In this post, I’m going to show you why I warm up just enough to perform my first work set. Despite what Men’s Health might tell you, anything more than that is a waste of time.
Let’s jump into this discussion with the surprising science behind warming up.
We Don’t Actually Know if Warm Ups Prevent Injury
The first reason I don’t waste time with warms ups is that research hasn’t definitively proven that warming up your muscles reduces the risk of injury.
You can find studies to support both arguments, but consider these quotes:
- “There is insufficient evidence to endorse or discontinue routine warm-up prior to physical activity to prevent injury among sports participants.”
- “The value of warming-up is a worthy research problem because it is not known whether warming-up benefits, harms, or has no effect on individuals.”
Those snippets were taken from studies that supported the value of warming up.
The body of research into this subject mainly supports the notion that warm ups prevent injury, but there’s enough contrasting evidence that we shouldn’t take it as a given.
If warming up does prevent injury, it’s only when those warm ups are done properly.
You’re Most Likely Warming Up Wrong
If you’re going to warm up, don’t do any of the following: running on the treadmill, stretching, foam rolling, bending, skipping rope, or doing a quick elliptical workout.
Your warm up should be the exercise you’re about to do, not something random. With Hack Your Fitness, that exercise will either be the squat, deadlift, or overhead press.
Getting sweaty before you squat doesn’t improve your ability to perform that lift—squatting does.
Squatting as your warm up not only gets you ready to lift, it adds additional reps to your muscle memory bank and improves your squatting technique.

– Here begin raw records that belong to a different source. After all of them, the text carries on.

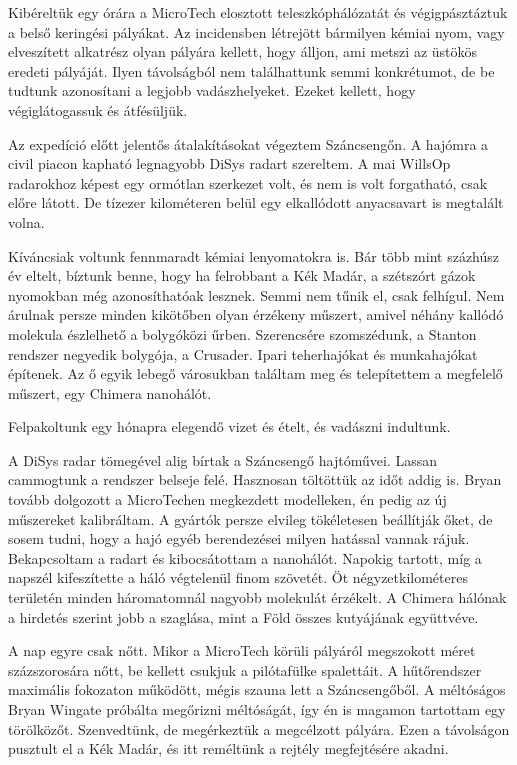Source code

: \documentclass[10pt]{memoir}
\begin{document}
Kibéreltük egy órára a MicroTech elosztott teleszkóphálózatát és
végigpásztáztuk a belső keringési pályákat. Az incidensben létrejött bármilyen
kémiai nyom, vagy elveszített alkatrész olyan pályára kellett, hogy álljon, ami
metszi az üstökös eredeti pályáját. Ilyen távolságból nem találhattunk semmi
konkrétumot, de be tudtunk azonosítani a legjobb vadászhelyeket. Ezeket
kellett, hogy végiglátogassuk és átfésüljük.

Az expedíció előtt jelentős átalakításokat végeztem Száncsengőn. A hajómra a
civil piacon kapható legnagyobb DiSys radart szereltem. A mai WillsOp
radarokhoz képest egy ormótlan szerkezet volt, és nem is volt forgatható, csak
előre látott. De tízezer kilométeren belül egy elkallódott anyacsavart is
megtalált volna.

Kíváncsiak voltunk fennmaradt kémiai lenyomatokra is. Bár több mint százhúsz év
eltelt, bíztunk benne, hogy ha felrobbant a Kék Madár, a szétszórt gázok
nyomokban még azonosíthatóak lesznek. Semmi nem tűnik el, csak felhígul. Nem
árulnak persze minden kikötőben olyan érzékeny műszert, amivel néhány kallódó
molekula észlelhető a bolygóközi űrben. Szerencsére szomszédunk, a Stanton
rendszer negyedik bolygója, a Crusader. Ipari teherhajókat és munkahajókat
építenek. Az ő egyik lebegő városukban találtam meg és telepítettem a megfelelő
műszert, egy Chimera nanohálót.

Felpakoltunk egy hónapra elegendő vizet és ételt, és vadászni indultunk.

A DiSys radar tömegével alig bírtak a Száncsengő hajtóművei. Lassan cammogtunk
a rendszer belseje felé. Hasznosan töltöttük az időt addig is. Bryan tovább
dolgozott a MicroTechen megkezdett modelleken, én pedig az új műszereket
kalibráltam. A gyártók persze elvileg tökéletesen beállítják őket, de sosem
tudni, hogy a hajó egyéb berendezései milyen hatással vannak rájuk.
Bekapcsoltam a radart és kibocsátottam a nanohálót. Napokig tartott, míg a
napszél kifeszítette a háló végtelenül finom szövetét. Öt négyzetkilométeres
területén minden háromatomnál nagyobb molekulát érzékelt. A Chimera hálónak a
hirdetés szerint jobb a szaglása, mint a Föld összes kutyájának együttvéve.

A nap egyre csak nőtt. Mikor a MicroTech körüli pályáról megszokott méret
százszorosára nőtt, be kellett csukjuk a pilótafülke spalettáit. A hűtőrendszer
maximális fokozaton működött, mégis szauna lett a Száncsengőből. A méltóságos
Bryan Wingate próbálta megőrizni méltóságát, így én is magamon tartottam egy
törölközőt. Szenvedtünk, de megérkeztük a megcélzott pályára. Ezen a távolságon
pusztult el a Kék Madár, és itt reméltünk a rejtély megfejtésére akadni.
\end{document}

The best way to prevent injury when lifting is having great technique on your lifts. You also shouldn’t warm up too hard. Save your strength for the actual lifts.
Your muscles will thank you when you’re nearing the point of failure on your first two sets.
Find What Works for You and Stick with It
Like all things in fitness, consistency is the key to your warm ups.
Find the minimum amount of warming up your body needs to get “warm” and stick with it.
If you have no idea where to begin, try this approach:
- Start with 20% of your work set and do just two reps.
- Move up to 40, 60, and 80% of your work set, doing two reps each time.
- Rest for 90 seconds between each warmup set.
- Once you’re up to your working weight, you can begin the work set.
I’ve used this 5-minute warm up for years and haven’t injured myself in a long time (knock on wood). Give it a try and iterate as you go to see what works best for you.
Keep this mantra in mind: Less time warming up. More time lifting.